Addressing both the dog and the brilliant stars, I ranted and fumed. Full of moral outrage fueld by humiliation. The distinctly separate natures of women and men. Had I not swallowed my pride and called the following day, we’d never have seen one another again.

Relecting back on that night, I understand why a devout Catholic like John would react with such vehemence to my casual recitation of a lie. Intuitively, he understood the grave, diabolical, disorder of erasing the male and female identities. Of celebrating anti-creation.

“And God created man in His own image, in the image of God He created him, He created them as male and female. And God blessed them and said: ‘Be fruitful and multiply, fill the earth But mutually they are given the threefold vocation: they are to be the image of God, bring forth posterity, and be masters over the earth.”

Every once in while,

I figure something out. A thing that’s bugged me because I don’t understand. Researching and writing this piece has answered a question I’ve asked myself for decades.

“Why are women so angry at men?”

Often at men who break their backs either figuratively or literally, so the wives can take care of the children and home. Until a trip to Greece, alone, I thought the anger was specific to Americans. But upon visitng the home of a Greek hospital administrator and his family, I learned differently. Although I spoke no Greek and most people did not speak English it became surprisingly easy to communicate through reading expression, body language and intonation while on that ten- day trip.

Once the Greek wife learned through her daughter who spoke English, and sign language that I’d been with someone but was now alone, her rage erupted. Amidst the lovely furnishings of her spacious home, it was evident that she was furious at her husband. Anger’s a universal language. Often, though, we use anger to cover up our fear.

Why?

Two reasons.
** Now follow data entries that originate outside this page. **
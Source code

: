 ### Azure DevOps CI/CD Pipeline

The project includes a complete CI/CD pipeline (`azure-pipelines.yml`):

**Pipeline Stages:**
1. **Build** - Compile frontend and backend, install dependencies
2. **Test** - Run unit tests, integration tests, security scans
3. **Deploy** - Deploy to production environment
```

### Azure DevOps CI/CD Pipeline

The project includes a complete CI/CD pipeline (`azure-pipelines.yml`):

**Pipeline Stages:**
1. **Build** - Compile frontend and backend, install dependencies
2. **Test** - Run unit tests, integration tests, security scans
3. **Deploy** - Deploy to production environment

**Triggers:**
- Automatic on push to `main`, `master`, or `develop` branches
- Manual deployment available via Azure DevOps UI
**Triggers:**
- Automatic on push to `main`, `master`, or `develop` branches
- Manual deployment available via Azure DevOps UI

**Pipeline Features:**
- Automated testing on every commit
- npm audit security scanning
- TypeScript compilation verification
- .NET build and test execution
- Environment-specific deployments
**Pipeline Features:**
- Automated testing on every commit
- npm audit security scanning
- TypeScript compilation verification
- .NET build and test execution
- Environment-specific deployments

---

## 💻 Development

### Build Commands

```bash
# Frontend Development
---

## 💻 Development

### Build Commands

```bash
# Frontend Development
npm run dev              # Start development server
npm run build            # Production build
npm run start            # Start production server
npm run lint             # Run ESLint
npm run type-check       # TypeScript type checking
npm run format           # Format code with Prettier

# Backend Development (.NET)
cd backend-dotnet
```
The first is my opinion, the second, the answer to everything.

Because that initial flush of “I’ve found the answer to everything.” Or “This man will be my everlasting happiness, all I’ll ever need or want,” disappeared years ago. Leaving feelings of regret and sadness.

Ever wondered why you sometimes perceive the behaviours of others totally differently from your husband?

Or the glory of a sunset can make your wife cry?

Or why he loves the facts of a thing but she’s far more interested in its practical use?

But the answer to it all: The distinctly separate natures of women and men and the problem of evil lie in the first three chapters of Genesis.

Words written a century ago shed light:

on the distinctly different natures of women and men.

“Only the person blinded by the passion of controversy (italics mine) could deny that woman in soul and body is formed for a particular purpose. The clear and irrevocable word of Scripture declares what daily experience teaches from the beginning of the world: woman is destined to be wife and mother. Both physically and spiritually she is endowed for this purpose, as is seen clearly from practical experience. However, it follows also from the Thomistic principle of anima forma corporis that such a spiritual characteristic does exist. Of course, woman shares a basic human nature, but basically her faculties are different from men; therefore, a differing type of soul must exist as well.”Edith Stein: Essays on Women

“Blinded by the passion of controversy.” It’s a perfectly splendid phrase, isn’t it?

And applies to each one of us who lose the sense of his or her identity. Which is precisely what happens when we walk away from God. Even partially. As in, “I agree with these laws but X, Y, and Z are outmoded and cruel. “You need to understand God, we’re different in this twenty-first-century. We’re not wandering aimlessly in a desert.”

In her essay on the Ethos of Women’s Professions, Edith Stein descibes the female flaw emanating from original sin. “Usually, the personal outlook appears to be exaggerated unwholesomely; in the first place, her inclination to center both her activities and those of others about her own person is expressed by vanity, desire for praise and recognition…”

That description sums up the early part of my life, consumed by an obsession to live a different life from the one my unhappy mother and older sisters had chosen. It was only when I became a Catholic Christian that I discovered- or more accurately, was willing to see women who seemed not just content with their vocation as wives and mothers. But were joyous. Secure and confident of their place in their world as wife, mother and helpmate.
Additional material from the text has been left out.